#### ACTION ITEM:
Every record below should be repeated exactly, with the pictures left out.

#### SUPPLIED DATA:
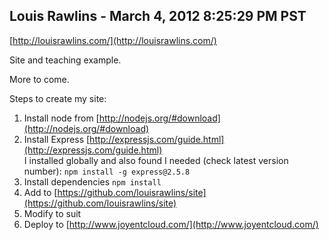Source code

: ## Louis Rawlins - March 4, 2012 8:25:29 PM PST

[http://louisrawlins.com/](http://louisrawlins.com/)

Site and teaching example.

More to come.

Steps to create my site:

1. Install node from [http://nodejs.org/#download](http://nodejs.org/#download)
1. Install Express [http://expressjs.com/guide.html](http://expressjs.com/guide.html)<br>
    I installed globally and also found I needed (check latest version number): `npm install -g express@2.5.8`
1. Install dependencies `npm install`
1. Add to [https://github.com/louisrawlins/site](https://github.com/louisrawlins/site)
1. Modify to suit
1. Deploy to [http://www.joyentcloud.com/](http://www.joyentcloud.com/)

#### SOLUTION BELOW:
Source code

: ## Louis Rawlins - March 4, 2012 8:25:29 PM PST

[http://louisrawlins.com/](http://louisrawlins.com/)

Site and teaching example.

More to come.

Steps to create my site:

1. Install node from [http://nodejs.org/#download](http://nodejs.org/#download)
1. Install Express [http://expressjs.com/guide.html](http://expressjs.com/guide.html)<br>
    I installed globally and also found I needed (check latest version number): `npm install -g express@2.5.8`
1. Install dependencies `npm install`
1. Add to [https://github.com/louisrawlins/site](https://github.com/louisrawlins/site)
1. Modify to suit
1. Deploy to [http://www.joyentcloud.com/](http://www.joyentcloud.com/)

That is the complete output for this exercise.